But this is going to get worse. Falling down, dropping things, messing up his reports, showing up late, his weird temper. Slurring his words. Everyone is going to think he's a
drunk. Fuck it. Let them think what they want. Until he's sure that Rosie will have what she needs, this disease is a secret.

Ruth O'Brien drank herself to death.

Like mother like son.

JOE AND ROSIE
get home from MGH with plenty of time for Joe to join Donny and friends at Sullivan's, but he's feeling too fragile, transparent. He's worried it would take only one Guinness to crack him wide open, and he'd be spilling his diagnosis all over Donny and the rest of the bar. No, he's not going to Sullivan's this St. Patrick's Day. But he can't stay home either.

Rosie's at the kitchen sink, peeling potatoes. She's stopped crying, but her eyes are still pink and swollen. She's determined to put on a good face and look normal when the kids show up for supper. Joe and Rosie agreed that they need a little time before dropping the HD bomb on the kids. And Joe would never want to ruin their St. Patrick's Day.

“I'm going for a walk, okay?” asks Joe.

“Where you going?” She spins around, a half-naked potato in one hand and the peeler in the other.

“Just out. A walk. Don't worry.”

“How long will you be gone? Supper's at four.”

“I'll be back before then.
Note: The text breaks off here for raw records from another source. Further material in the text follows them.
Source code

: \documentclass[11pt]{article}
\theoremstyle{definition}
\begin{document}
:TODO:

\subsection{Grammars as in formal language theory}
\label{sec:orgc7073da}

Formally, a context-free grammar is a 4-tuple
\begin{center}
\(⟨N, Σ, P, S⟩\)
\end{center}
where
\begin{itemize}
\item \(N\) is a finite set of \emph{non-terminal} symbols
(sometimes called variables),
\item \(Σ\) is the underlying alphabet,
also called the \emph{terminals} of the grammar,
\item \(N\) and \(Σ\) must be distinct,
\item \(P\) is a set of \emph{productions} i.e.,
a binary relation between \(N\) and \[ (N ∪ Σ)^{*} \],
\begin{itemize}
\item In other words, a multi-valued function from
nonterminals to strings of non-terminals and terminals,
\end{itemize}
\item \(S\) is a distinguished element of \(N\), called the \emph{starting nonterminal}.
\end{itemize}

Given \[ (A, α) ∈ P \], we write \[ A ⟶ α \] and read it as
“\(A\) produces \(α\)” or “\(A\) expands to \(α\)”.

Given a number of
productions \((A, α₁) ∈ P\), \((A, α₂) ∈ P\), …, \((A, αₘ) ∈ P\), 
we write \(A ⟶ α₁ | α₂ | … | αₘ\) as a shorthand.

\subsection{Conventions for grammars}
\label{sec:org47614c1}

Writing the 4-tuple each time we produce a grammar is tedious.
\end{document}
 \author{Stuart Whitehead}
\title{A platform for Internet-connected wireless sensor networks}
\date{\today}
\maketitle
I just need to clear my head. You okay?”

“I'm fine,” she says, and turns her back to Joe. He hears the flick, flick, flick of the potato peeler.

“Come here,” he says.

Joe places his hands on her shoulders, turns her toward him, and wraps his big bear arms around her back, pressing the slim length of her up against him. She turns her head and rests it on his chest.

“I love you, Joe.”

“I love you, too, hun. I'll be home soon, okay?”

She looks up at him with her bloated face and heartbroken eyes.

“Okay. I'll be here.”

Joe grabs his coat and walks out the front door, but before his feet hit the sidewalk, he stops and dashes back in. He dips his fingers in Rosie's holy water and looks at the painted blue eyes of the Virgin Mary while he signs the cross. He'll take all the help he can get.

On his way to the Navy Yard, he stops at the packie and picks up a bottle of Gentleman Jack. It's not Glenfiddich, but it'll do. As he hoped it would be, the Navy Yard is quiet and empty. There are no bars here since Tavern on the Water closed. The Toonies are all at the Warren Tavern, and the Townies are at Sullivan's or Ironsides. His kids are all at Ironsides, Patrick behind the bar. And Joe is a lone Irishman in the Navy Yard, sitting on a pier, feet dangling over the edge, facing the beautiful city he's loved and protected for more than half his life.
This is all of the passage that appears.